-- Opening Marker --

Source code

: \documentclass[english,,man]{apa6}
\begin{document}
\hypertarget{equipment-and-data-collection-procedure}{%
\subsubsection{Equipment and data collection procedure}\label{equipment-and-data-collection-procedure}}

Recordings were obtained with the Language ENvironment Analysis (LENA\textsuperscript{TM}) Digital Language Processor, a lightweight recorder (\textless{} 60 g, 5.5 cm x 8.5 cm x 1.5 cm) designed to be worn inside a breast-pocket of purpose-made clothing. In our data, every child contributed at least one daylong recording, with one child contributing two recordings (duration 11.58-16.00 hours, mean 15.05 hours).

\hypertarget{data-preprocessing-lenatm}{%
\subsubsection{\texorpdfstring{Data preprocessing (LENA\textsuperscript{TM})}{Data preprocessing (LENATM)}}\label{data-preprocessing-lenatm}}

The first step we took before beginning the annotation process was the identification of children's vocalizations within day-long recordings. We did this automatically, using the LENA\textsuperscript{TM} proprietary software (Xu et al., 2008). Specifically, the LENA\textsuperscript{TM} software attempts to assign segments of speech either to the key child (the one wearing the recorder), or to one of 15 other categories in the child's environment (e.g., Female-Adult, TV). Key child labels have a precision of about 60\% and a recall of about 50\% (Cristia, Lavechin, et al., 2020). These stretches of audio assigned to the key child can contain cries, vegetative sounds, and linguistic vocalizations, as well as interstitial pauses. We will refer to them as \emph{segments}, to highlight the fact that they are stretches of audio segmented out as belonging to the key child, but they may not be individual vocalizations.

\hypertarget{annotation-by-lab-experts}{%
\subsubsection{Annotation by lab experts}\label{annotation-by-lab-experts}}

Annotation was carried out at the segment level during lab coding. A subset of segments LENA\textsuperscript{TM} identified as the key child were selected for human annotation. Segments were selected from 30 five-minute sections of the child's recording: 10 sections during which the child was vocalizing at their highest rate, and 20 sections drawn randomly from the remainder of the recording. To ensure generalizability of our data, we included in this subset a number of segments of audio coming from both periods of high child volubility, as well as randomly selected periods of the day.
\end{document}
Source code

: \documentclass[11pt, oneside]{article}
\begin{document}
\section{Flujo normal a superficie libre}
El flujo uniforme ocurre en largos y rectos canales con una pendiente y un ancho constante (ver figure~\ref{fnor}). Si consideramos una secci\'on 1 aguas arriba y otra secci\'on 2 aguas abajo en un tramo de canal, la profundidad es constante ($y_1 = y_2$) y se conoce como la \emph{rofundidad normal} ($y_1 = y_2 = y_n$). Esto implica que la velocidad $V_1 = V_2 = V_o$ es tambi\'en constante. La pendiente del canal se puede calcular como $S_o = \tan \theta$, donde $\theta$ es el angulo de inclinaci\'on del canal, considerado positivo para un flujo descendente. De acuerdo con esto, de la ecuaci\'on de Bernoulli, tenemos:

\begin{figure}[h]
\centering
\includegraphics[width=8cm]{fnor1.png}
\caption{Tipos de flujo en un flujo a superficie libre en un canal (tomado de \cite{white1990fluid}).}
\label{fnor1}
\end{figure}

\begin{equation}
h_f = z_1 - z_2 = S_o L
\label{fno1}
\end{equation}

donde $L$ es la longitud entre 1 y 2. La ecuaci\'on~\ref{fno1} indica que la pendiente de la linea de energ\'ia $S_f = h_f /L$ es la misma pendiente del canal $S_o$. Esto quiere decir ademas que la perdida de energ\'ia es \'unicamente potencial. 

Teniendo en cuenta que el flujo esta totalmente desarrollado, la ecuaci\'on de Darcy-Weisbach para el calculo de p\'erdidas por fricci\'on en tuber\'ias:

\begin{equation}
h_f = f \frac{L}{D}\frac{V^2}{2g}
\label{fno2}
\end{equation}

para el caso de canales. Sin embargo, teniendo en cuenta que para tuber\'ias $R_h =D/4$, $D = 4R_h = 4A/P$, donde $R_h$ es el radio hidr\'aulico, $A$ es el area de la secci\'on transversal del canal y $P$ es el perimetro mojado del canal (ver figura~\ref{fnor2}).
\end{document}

-- Closing Marker --

Exercise details:
Set down all of the entries again, keeping every line exactly as it is.

Written reply:
Source code

: \documentclass[english,,man]{apa6}
\begin{document}
\hypertarget{equipment-and-data-collection-procedure}{%
\subsubsection{Equipment and data collection procedure}\label{equipment-and-data-collection-procedure}}

Recordings were obtained with the Language ENvironment Analysis (LENA\textsuperscript{TM}) Digital Language Processor, a lightweight recorder (\textless{} 60 g, 5.5 cm x 8.5 cm x 1.5 cm) designed to be worn inside a breast-pocket of purpose-made clothing. In our data, every child contributed at least one daylong recording, with one child contributing two recordings (duration 11.58-16.00 hours, mean 15.05 hours).

\hypertarget{data-preprocessing-lenatm}{%
\subsubsection{\texorpdfstring{Data preprocessing (LENA\textsuperscript{TM})}{Data preprocessing (LENATM)}}\label{data-preprocessing-lenatm}}

The first step we took before beginning the annotation process was the identification of children's vocalizations within day-long recordings. We did this automatically, using the LENA\textsuperscript{TM} proprietary software (Xu et al., 2008). Specifically, the LENA\textsuperscript{TM} software attempts to assign segments of speech either to the key child (the one wearing the recorder), or to one of 15 other categories in the child's environment (e.g., Female-Adult, TV). Key child labels have a precision of about 60\% and a recall of about 50\% (Cristia, Lavechin, et al., 2020). These stretches of audio assigned to the key child can contain cries, vegetative sounds, and linguistic vocalizations, as well as interstitial pauses. We will refer to them as \emph{segments}, to highlight the fact that they are stretches of audio segmented out as belonging to the key child, but they may not be individual vocalizations.

\hypertarget{annotation-by-lab-experts}{%
\subsubsection{Annotation by lab experts}\label{annotation-by-lab-experts}}

Annotation was carried out at the segment level during lab coding. A subset of segments LENA\textsuperscript{TM} identified as the key child were selected for human annotation. Segments were selected from 30 five-minute sections of the child's recording: 10 sections during which the child was vocalizing at their highest rate, and 20 sections drawn randomly from the remainder of the recording. To ensure generalizability of our data, we included in this subset a number of segments of audio coming from both periods of high child volubility, as well as randomly selected periods of the day.
\end{document}
Source code

: \documentclass[11pt, oneside]{article}
\begin{document}
\section{Flujo normal a superficie libre}
El flujo uniforme ocurre en largos y rectos canales con una pendiente y un ancho constante (ver figure~\ref{fnor}). Si consideramos una secci\'on 1 aguas arriba y otra secci\'on 2 aguas abajo en un tramo de canal, la profundidad es constante ($y_1 = y_2$) y se conoce como la \emph{rofundidad normal} ($y_1 = y_2 = y_n$). Esto implica que la velocidad $V_1 = V_2 = V_o$ es tambi\'en constante. La pendiente del canal se puede calcular como $S_o = \tan \theta$, donde $\theta$ es el angulo de inclinaci\'on del canal, considerado positivo para un flujo descendente. De acuerdo con esto, de la ecuaci\'on de Bernoulli, tenemos:

\begin{figure}[h]
\centering
\includegraphics[width=8cm]{fnor1.png}
\caption{Tipos de flujo en un flujo a superficie libre en un canal (tomado de \cite{white1990fluid}).}
\label{fnor1}
\end{figure}

\begin{equation}
h_f = z_1 - z_2 = S_o L
\label{fno1}
\end{equation}

donde $L$ es la longitud entre 1 y 2. La ecuaci\'on~\ref{fno1} indica que la pendiente de la linea de energ\'ia $S_f = h_f /L$ es la misma pendiente del canal $S_o$. Esto quiere decir ademas que la perdida de energ\'ia es \'unicamente potencial. 

Teniendo en cuenta que el flujo esta totalmente desarrollado, la ecuaci\'on de Darcy-Weisbach para el calculo de p\'erdidas por fricci\'on en tuber\'ias:

\begin{equation}
h_f = f \frac{L}{D}\frac{V^2}{2g}
\label{fno2}
\end{equation}

para el caso de canales. Sin embargo, teniendo en cuenta que para tuber\'ias $R_h =D/4$, $D = 4R_h = 4A/P$, donde $R_h$ es el radio hidr\'aulico, $A$ es el area de la secci\'on transversal del canal y $P$ es el perimetro mojado del canal (ver figura~\ref{fnor2}).
\end{document}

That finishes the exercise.